── PROVIDED INFORMATION

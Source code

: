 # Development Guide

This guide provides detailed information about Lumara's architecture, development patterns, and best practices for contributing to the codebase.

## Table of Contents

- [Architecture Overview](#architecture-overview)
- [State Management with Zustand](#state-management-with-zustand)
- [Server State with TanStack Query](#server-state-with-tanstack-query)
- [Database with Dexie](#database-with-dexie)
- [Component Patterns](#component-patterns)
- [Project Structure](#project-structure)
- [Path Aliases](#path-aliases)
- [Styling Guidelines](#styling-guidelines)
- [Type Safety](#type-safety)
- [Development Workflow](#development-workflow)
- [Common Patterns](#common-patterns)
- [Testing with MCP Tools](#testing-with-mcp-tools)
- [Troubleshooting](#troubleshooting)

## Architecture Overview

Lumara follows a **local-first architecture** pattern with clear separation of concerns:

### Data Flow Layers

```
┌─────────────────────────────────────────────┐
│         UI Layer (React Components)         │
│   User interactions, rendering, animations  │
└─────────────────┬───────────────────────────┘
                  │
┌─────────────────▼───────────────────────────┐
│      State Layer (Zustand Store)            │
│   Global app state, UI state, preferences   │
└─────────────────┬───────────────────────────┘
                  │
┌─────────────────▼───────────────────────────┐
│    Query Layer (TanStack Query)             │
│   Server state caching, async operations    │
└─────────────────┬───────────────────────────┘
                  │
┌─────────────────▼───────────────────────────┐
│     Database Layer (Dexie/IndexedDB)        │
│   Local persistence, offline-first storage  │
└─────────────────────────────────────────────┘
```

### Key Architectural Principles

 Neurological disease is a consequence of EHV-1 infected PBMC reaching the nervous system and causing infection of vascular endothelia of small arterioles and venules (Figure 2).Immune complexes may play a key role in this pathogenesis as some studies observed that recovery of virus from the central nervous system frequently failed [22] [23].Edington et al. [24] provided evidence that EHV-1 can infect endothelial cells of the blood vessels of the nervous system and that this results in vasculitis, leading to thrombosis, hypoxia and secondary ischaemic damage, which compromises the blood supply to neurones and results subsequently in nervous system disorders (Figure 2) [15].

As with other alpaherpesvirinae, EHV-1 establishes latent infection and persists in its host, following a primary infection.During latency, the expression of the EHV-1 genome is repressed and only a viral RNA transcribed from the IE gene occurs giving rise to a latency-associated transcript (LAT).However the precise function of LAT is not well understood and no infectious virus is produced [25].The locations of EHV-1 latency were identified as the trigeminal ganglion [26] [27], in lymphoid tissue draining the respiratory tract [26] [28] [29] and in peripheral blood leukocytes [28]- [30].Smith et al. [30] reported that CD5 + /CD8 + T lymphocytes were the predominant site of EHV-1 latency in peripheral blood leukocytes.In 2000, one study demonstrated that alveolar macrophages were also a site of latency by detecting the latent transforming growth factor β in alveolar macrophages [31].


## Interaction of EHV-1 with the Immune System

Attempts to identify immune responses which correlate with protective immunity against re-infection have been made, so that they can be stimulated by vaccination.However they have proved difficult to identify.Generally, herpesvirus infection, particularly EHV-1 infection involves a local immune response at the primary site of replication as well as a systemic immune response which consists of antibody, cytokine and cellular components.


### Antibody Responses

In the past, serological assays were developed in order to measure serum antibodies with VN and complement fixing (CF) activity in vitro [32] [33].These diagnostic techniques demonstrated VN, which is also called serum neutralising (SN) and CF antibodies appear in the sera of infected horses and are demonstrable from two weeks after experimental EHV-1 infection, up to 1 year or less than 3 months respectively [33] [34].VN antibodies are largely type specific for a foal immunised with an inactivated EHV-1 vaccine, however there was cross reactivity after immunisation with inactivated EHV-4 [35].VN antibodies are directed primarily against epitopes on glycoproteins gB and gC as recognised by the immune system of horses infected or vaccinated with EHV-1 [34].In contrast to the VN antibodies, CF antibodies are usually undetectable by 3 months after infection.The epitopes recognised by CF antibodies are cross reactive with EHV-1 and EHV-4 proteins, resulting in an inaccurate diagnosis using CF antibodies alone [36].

────

AIM OF THE EXERCISE: Could you return all of the data exactly as written?

SOLUTION TO THE PROBLEM:
Source code

: # Development Guide

This guide provides detailed information about Lumara's architecture, development patterns, and best practices for contributing to the codebase.

## Table of Contents

- [Architecture Overview](#architecture-overview)
- [State Management with Zustand](#state-management-with-zustand)
- [Server State with TanStack Query](#server-state-with-tanstack-query)
- [Database with Dexie](#database-with-dexie)
- [Component Patterns](#component-patterns)
- [Project Structure](#project-structure)
- [Path Aliases](#path-aliases)
- [Styling Guidelines](#styling-guidelines)
- [Type Safety](#type-safety)
- [Development Workflow](#development-workflow)
- [Common Patterns](#common-patterns)
- [Testing with MCP Tools](#testing-with-mcp-tools)
- [Troubleshooting](#troubleshooting)

## Architecture Overview

Lumara follows a **local-first architecture** pattern with clear separation of concerns:

### Data Flow Layers

```
┌─────────────────────────────────────────────┐
│         UI Layer (React Components)         │
│   User interactions, rendering, animations  │
└─────────────────┬───────────────────────────┘
                  │
┌─────────────────▼───────────────────────────┐
│      State Layer (Zustand Store)            │
│   Global app state, UI state, preferences   │
└─────────────────┬───────────────────────────┘
                  │
┌─────────────────▼───────────────────────────┐
│    Query Layer (TanStack Query)             │
│   Server state caching, async operations    │
└─────────────────┬───────────────────────────┘
                  │
┌─────────────────▼───────────────────────────┐
│     Database Layer (Dexie/IndexedDB)        │
│   Local persistence, offline-first storage  │
└─────────────────────────────────────────────┘
```

### Key Architectural Principles

 Neurological disease is a consequence of EHV-1 infected PBMC reaching the nervous system and causing infection of vascular endothelia of small arterioles and venules (Figure 2).Immune complexes may play a key role in this pathogenesis as some studies observed that recovery of virus from the central nervous system frequently failed [22] [23].Edington et al. [24] provided evidence that EHV-1 can infect endothelial cells of the blood vessels of the nervous system and that this results in vasculitis, leading to thrombosis, hypoxia and secondary ischaemic damage, which compromises the blood supply to neurones and results subsequently in nervous system disorders (Figure 2) [15].

As with other alpaherpesvirinae, EHV-1 establishes latent infection and persists in its host, following a primary infection.During latency, the expression of the EHV-1 genome is repressed and only a viral RNA transcribed from the IE gene occurs giving rise to a latency-associated transcript (LAT).However the precise function of LAT is not well understood and no infectious virus is produced [25].The locations of EHV-1 latency were identified as the trigeminal ganglion [26] [27], in lymphoid tissue draining the respiratory tract [26] [28] [29] and in peripheral blood leukocytes [28]- [30].Smith et al. [30] reported that CD5 + /CD8 + T lymphocytes were the predominant site of EHV-1 latency in peripheral blood leukocytes.In 2000, one study demonstrated that alveolar macrophages were also a site of latency by detecting the latent transforming growth factor β in alveolar macrophages [31].


## Interaction of EHV-1 with the Immune System

Attempts to identify immune responses which correlate with protective immunity against re-infection have been made, so that they can be stimulated by vaccination.However they have proved difficult to identify.Generally, herpesvirus infection, particularly EHV-1 infection involves a local immune response at the primary site of replication as well as a systemic immune response which consists of antibody, cytokine and cellular components.


### Antibody Responses

In the past, serological assays were developed in order to measure serum antibodies with VN and complement fixing (CF) activity in vitro [32] [33].These diagnostic techniques demonstrated VN, which is also called serum neutralising (SN) and CF antibodies appear in the sera of infected horses and are demonstrable from two weeks after experimental EHV-1 infection, up to 1 year or less than 3 months respectively [33] [34].VN antibodies are largely type specific for a foal immunised with an inactivated EHV-1 vaccine, however there was cross reactivity after immunisation with inactivated EHV-4 [35].VN antibodies are directed primarily against epitopes on glycoproteins gB and gC as recognised by the immune system of horses infected or vaccinated with EHV-1 [34].In contrast to the VN antibodies, CF antibodies are usually undetectable by 3 months after infection.The epitopes recognised by CF antibodies are cross reactive with EHV-1 and EHV-4 proteins, resulting in an inaccurate diagnosis using CF antibodies alone [36].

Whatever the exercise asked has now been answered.